You must have your disks formatted in the format that is pre-filled. You can of course add or remove any entries as necessary, but /dev/disk/by-id/your-disk must be how the vars are entered.

Any of the disks can be added/removed at any time, simply make your changes and rerun, that's the point of this.

To get your disks in the correct format copypasta the following into your terminal:

lsblk -do NAME,SIZE,MODEL | while read -r name size model; do
    echo -e "Disk: /dev/$name\nSize: $size\nModel: $model\nID Links:";
    ls -l /dev/disk/by-id/ | grep "/$name$" | grep -v "wwn-" | awk '{print "  /dev/disk/by-id/"$9}';
    echo "";
done

data_disks — Your data disks.

parity_disks — Your parity disk(s). Must be at least 1 disk here.

Important

As of MANS v0.92 parity disk configuration has changed significantly due to #24 and #25.

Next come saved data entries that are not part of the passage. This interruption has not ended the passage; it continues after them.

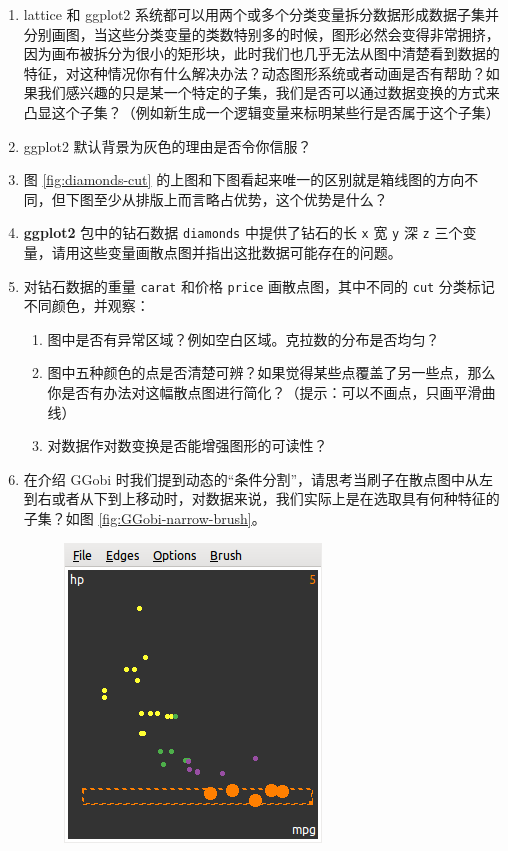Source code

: \documentclass[
  b5paper,
  UTF8,twoside]{book}
\begin{document}
\begin{enumerate}
\def\labelenumi{\arabic{enumi}.}
\item
  lattice 和 ggplot2 系统都可以用两个或多个分类变量拆分数据形成数据子集并分别画图，当这些分类变量的类数特别多的时候，图形必然会变得非常拥挤，因为画布被拆分为很小的矩形块，此时我们也几乎无法从图中清楚看到数据的特征，对这种情况你有什么解决办法？动态图形系统或者动画是否有帮助？如果我们感兴趣的只是某一个特定的子集，我们是否可以通过数据变换的方式来凸显这个子集？（例如新生成一个逻辑变量来标明某些行是否属于这个子集）
\item
  ggplot2 默认背景为灰色的理由是否令你信服？
\item
  图 \ref{fig:diamonds-cut} 的上图和下图看起来唯一的区别就是箱线图的方向不同，但下图至少从排版上而言略占优势，这个优势是什么？
\item
  \textbf{ggplot2} 包中的钻石数据 \texttt{diamonds} 中提供了钻石的长 \texttt{x} 宽 \texttt{y} 深 \texttt{z} 三个变量，请用这些变量画散点图并指出这批数据可能存在的问题。
\item
  对钻石数据的重量 \texttt{carat} 和价格 \texttt{price} 画散点图，其中不同的 \texttt{cut} 分类标记不同颜色，并观察：

  \begin{enumerate}
  \def\labelenumii{(\alph{enumii})}
  \item
    图中是否有异常区域？例如空白区域。克拉数的分布是否均匀？
  \item
    图中五种颜色的点是否清楚可辨？如果觉得某些点覆盖了另一些点，那么你是否有办法对这幅散点图进行简化？（提示：可以不画点，只画平滑曲线）
  \item
    对数据作对数变换是否能增强图形的可读性？
  \end{enumerate}
\item
  在介绍 GGobi 时我们提到动态的``条件分割''，请思考当刷子在散点图中从左到右或者从下到上移动时，对数据来说，我们实际上是在选取具有何种特征的子集？如图 \ref{fig:GGobi-narrow-brush}。

  \begin{figure}

   {\centering \includegraphics{images/GGobi-narrow-brush} 

}
\end{figure}
\end{enumerate}
\end{document}
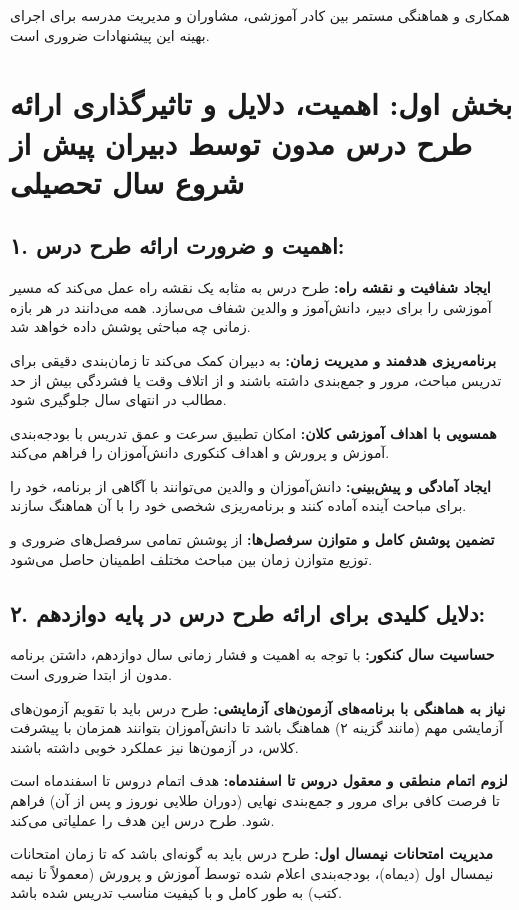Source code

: \documentclass[a4paper]{article}
\begin{document}
\medskip

همکاری و هماهنگی مستمر بین کادر آموزشی، مشاوران و مدیریت مدرسه برای اجرای بهینه این پیشنهادات ضروری است.
\newpage
\section*{بخش اول: اهمیت، دلایل و تاثیرگذاری ارائه طرح درس مدون توسط دبیران پیش از شروع سال تحصیلی}
\bigskip

\subsection*{۱. اهمیت و ضرورت ارائه طرح درس:}
\textbf{ایجاد شفافیت و نقشه راه:} طرح درس به مثابه یک نقشه راه عمل می‌کند که مسیر آموزشی را برای دبیر، دانش‌آموز و والدین شفاف می‌سازد. همه می‌دانند در هر بازه زمانی چه مباحثی پوشش داده خواهد شد.

\textbf{برنامه‌ریزی هدفمند و مدیریت زمان:} به دبیران کمک می‌کند تا زمان‌بندی دقیقی برای تدریس مباحث، مرور و جمع‌بندی داشته باشند و از اتلاف وقت یا فشردگی بیش از حد مطالب در انتهای سال جلوگیری شود.

\textbf{همسویی با اهداف آموزشی کلان:} امکان تطبیق سرعت و عمق تدریس با بودجه‌بندی آموزش و پرورش و اهداف کنکوری دانش‌آموزان را فراهم می‌کند.

\textbf{ایجاد آمادگی و پیش‌بینی:} دانش‌آموزان و والدین می‌توانند با آگاهی از برنامه، خود را برای مباحث آینده آماده کنند و برنامه‌ریزی شخصی خود را با آن هماهنگ سازند.

\textbf{تضمین پوشش کامل و متوازن سرفصل‌ها:} از پوشش تمامی سرفصل‌های ضروری و توزیع متوازن زمان بین مباحث مختلف اطمینان حاصل می‌شود.
\medskip

\subsection*{۲. دلایل کلیدی برای ارائه طرح درس در پایه دوازدهم:}
\textbf{حساسیت سال کنکور:} با توجه به اهمیت و فشار زمانی سال دوازدهم، داشتن برنامه مدون از ابتدا ضروری است.

\textbf{نیاز به هماهنگی با برنامه‌های آزمون‌های آزمایشی:} طرح درس باید با تقویم آزمون‌های آزمایشی مهم (مانند گزینه ۲) هماهنگ باشد تا دانش‌آموزان بتوانند همزمان با پیشرفت کلاس، در آزمون‌ها نیز عملکرد خوبی داشته باشند.

\textbf{لزوم اتمام منطقی و معقول دروس تا اسفندماه:}  هدف اتمام دروس تا اسفندماه است تا فرصت کافی برای مرور و جمع‌بندی نهایی (دوران طلایی نوروز و پس از آن) فراهم شود. طرح درس این هدف را عملیاتی می‌کند.

\textbf{مدیریت امتحانات نیمسال اول:} طرح درس باید به گونه‌ای باشد که تا زمان امتحانات نیمسال اول (دیماه)، بودجه‌بندی اعلام شده توسط آموزش و پرورش (معمولاً تا نیمه کتب) به طور کامل و با کیفیت مناسب تدریس شده باشد.
\medskip
\end{document}
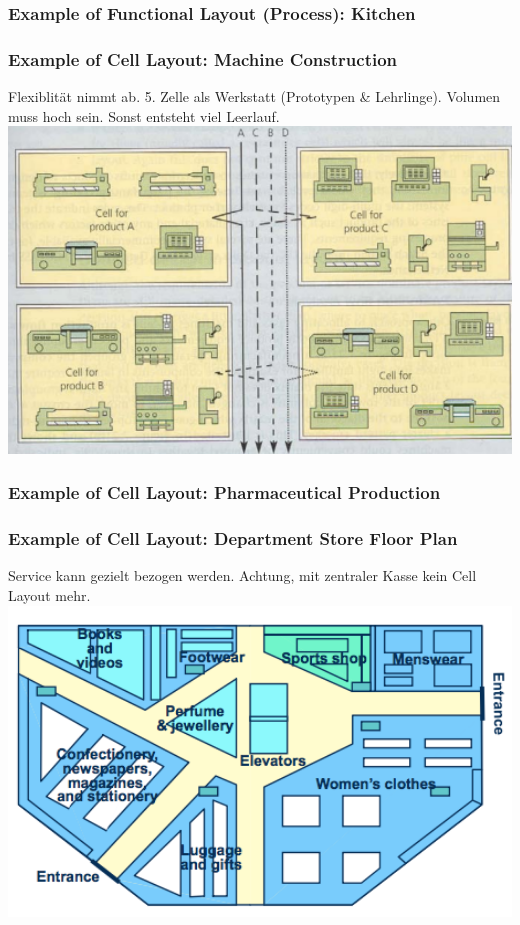 \subsubsection{Example of Functional Layout (Process): Kitchen}
\subsubsection{Example of Cell Layout: Machine Construction}
Flexiblit\"at nimmt ab. 5. Zelle als Werkstatt (Prototypen \& Lehrlinge). Volumen muss hoch sein. Sonst entsteht viel Leerlauf.\\
\includegraphics[width=1\textwidth]{W05/celllayoutmachine}
\subsubsection{Example of Cell Layout: Pharmaceutical Production}
\subsubsection{Example of Cell Layout: Department Store Floor Plan}
Service kann gezielt bezogen werden. Achtung, mit zentraler Kasse kein Cell Layout mehr.\\
\includegraphics[width=1\textwidth]{W05/departementstore}
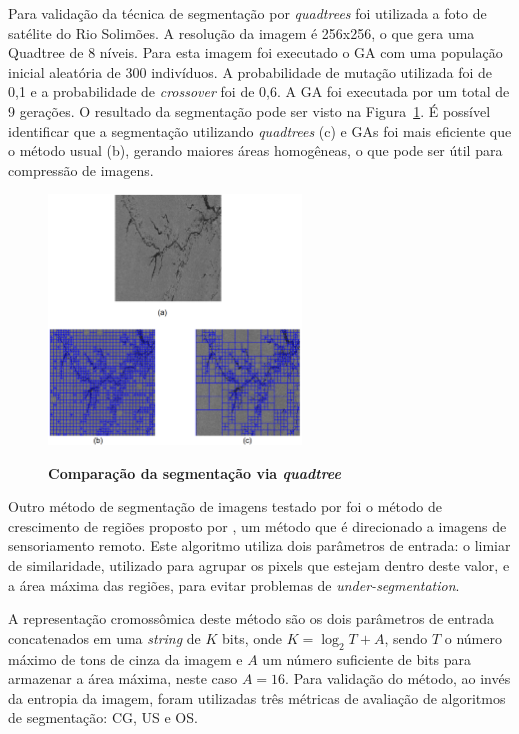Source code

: \documentclass[12pt,oneside,a4paper,english,french,spanish,brazil,]{abntex2}
\begin{document}
Para validação da técnica de segmentação por \textit{quadtrees} foi utilizada a foto de satélite do Rio Solimões. A resolução da imagem é 256x256, o que gera uma Quadtree de 8 níveis. Para esta imagem foi executado o GA com uma população inicial aleatória de 300 indivíduos. A probabilidade de mutação utilizada foi de 0,1 e a probabilidade de \textit{crossover} foi de 0,6. A GA foi executada por um total de 9 gerações. O resultado da segmentação pode ser visto na Figura~\ref{fig:TrCo_Matias_Quadtree_1}. É possível identificar que a segmentação utilizando \textit{quadtrees} (c) e GAs foi mais eficiente que o método usual (b), gerando maiores áreas homogêneas, o que pode ser útil para compressão de imagens.

\begin{figure}[ht]
\centering
\caption{\textbf{Comparação da segmentação via \textit{quadtree}}}
\includegraphics[width=0.6\textwidth]{imagens/TrCo_Matias_Quadtree_1.PNG}
\label{fig:TrCo_Matias_Quadtree_1}
\end{figure}

Outro método de segmentação de imagens testado por \citet{matias:2007} foi o método de crescimento de regiões proposto por \citet{bins:1996}, um método que é direcionado a imagens de sensoriamento remoto. Este algoritmo utiliza dois parâmetros de entrada: o limiar de similaridade, utilizado para agrupar os pixels que estejam dentro deste valor, e a área máxima das regiões, para evitar problemas de \textit{under-segmentation}.


A representação cromossômica deste método são os dois parâmetros de entrada concatenados em uma \textit{string} de \(K\) bits, onde \(K = \log_2 T + A\), sendo \(T\) o número máximo de tons de cinza da imagem e \(A\) um número suficiente de bits para armazenar a área máxima, neste caso \(A = 16\). Para validação do método, ao invés da entropia da imagem, foram utilizadas três métricas de avaliação de algoritmos de segmentação: CG, US e OS.
\end{document}
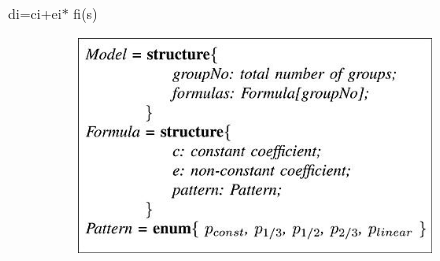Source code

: \documentclass[12pt]{article}
\begin{document}
\vspace{\baselineskip}
\begin{adjustwidth}{2.6in}{0.0in}
{\fontsize{11pt}{13.2pt}\selectfont \textcolor[HTML]{333333}{di=ci+ei$\ast$ fi(s)}\par}\par

\end{adjustwidth}




\begin{figure}[H]
\advance\leftskip 0.02in		\includegraphics[width=4.31in,height=2.24in]{./media/image2.jpeg}
\end{figure}



\par


\vspace{\baselineskip}

\vspace{\baselineskip}

\vspace{\baselineskip}

\vspace{\baselineskip}

\vspace{\baselineskip}

\vspace{\baselineskip}

\vspace{\baselineskip}

\vspace{\baselineskip}

\vspace{\baselineskip}

\vspace{\baselineskip}
\end{document}
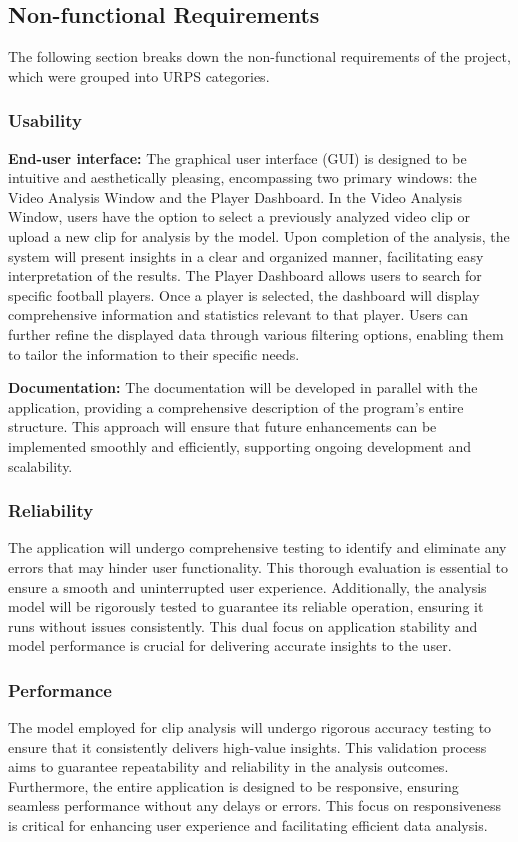 \documentclass{article}
\begin{document}
\subsection{Non-functional Requirements}
The following section breaks down the non-functional requirements of the project, which were grouped into URPS categories.
\subsubsection{Usability}
\textbf{End-user interface:} The graphical user interface (GUI) is designed to be intuitive and aesthetically pleasing, encompassing two primary windows: the Video Analysis Window and the Player Dashboard. In the Video Analysis Window, users have the option to select a previously analyzed video clip or upload a new clip for analysis by the model. Upon completion of the analysis, the system will present insights in a clear and organized manner, facilitating easy interpretation of the results. The Player Dashboard allows users to search for specific football players. Once a player is selected, the dashboard will display comprehensive information and statistics relevant to that player. Users can further refine the displayed data through various filtering options, enabling them to tailor the information to their specific needs.

\vspace{1em}

\noindent \textbf{Documentation:} The documentation will be developed in parallel with the application, providing a comprehensive description of the program's entire structure. This approach will ensure that future enhancements can be implemented smoothly and efficiently, supporting ongoing development and scalability.

\subsubsection{Reliability}
The application will undergo comprehensive testing to identify and eliminate any errors that may hinder user functionality. This thorough evaluation is essential to ensure a smooth and uninterrupted user experience. Additionally, the analysis model will be rigorously tested to guarantee its reliable operation, ensuring it runs without issues consistently. This dual focus on application stability and model performance is crucial for delivering accurate insights to the user.

\subsubsection{Performance}
The model employed for clip analysis will undergo rigorous accuracy testing to ensure that it consistently delivers high-value insights. This validation process aims to guarantee repeatability and reliability in the analysis outcomes. Furthermore, the entire application is designed to be responsive, ensuring seamless performance without any delays or errors. This focus on responsiveness is critical for enhancing user experience and facilitating efficient data analysis. 
\end{document}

The role will fail if you have an older version of the variables but a newer version of the role. Simply change the format as below.

There are two 'modes' to put a parity disk into, dedicated and split.

  • Dedicated parity disks are single parity disk(s). This means the disk(s) are larger or as large as your largest data disk.
  • Split parity disks are smaller then your largest data disk but larger or as large when combined together. This allows you to use multiple smaller parity disks when using larger data disks.

Example parity config:

parity_disks:
  # Level 1 split across two disks
  - device: /dev/disk/by-id/disk1
    mode: split
    level: 1
  - device: /dev/disk/by-id/disk2
    mode: split
    level: 1
  # Level 2 is a single dedicated disk
  - device: /dev/disk/by-id/disk3
    mode: dedicated
    level: 2

Levels are defined as an entire parity level. So you can only ever have one level per dedicated disk, as this is a dedicated parity level. The only time a level should be spread across disks is when using split mode. This is done because of the complexities of deploying such a config accurately.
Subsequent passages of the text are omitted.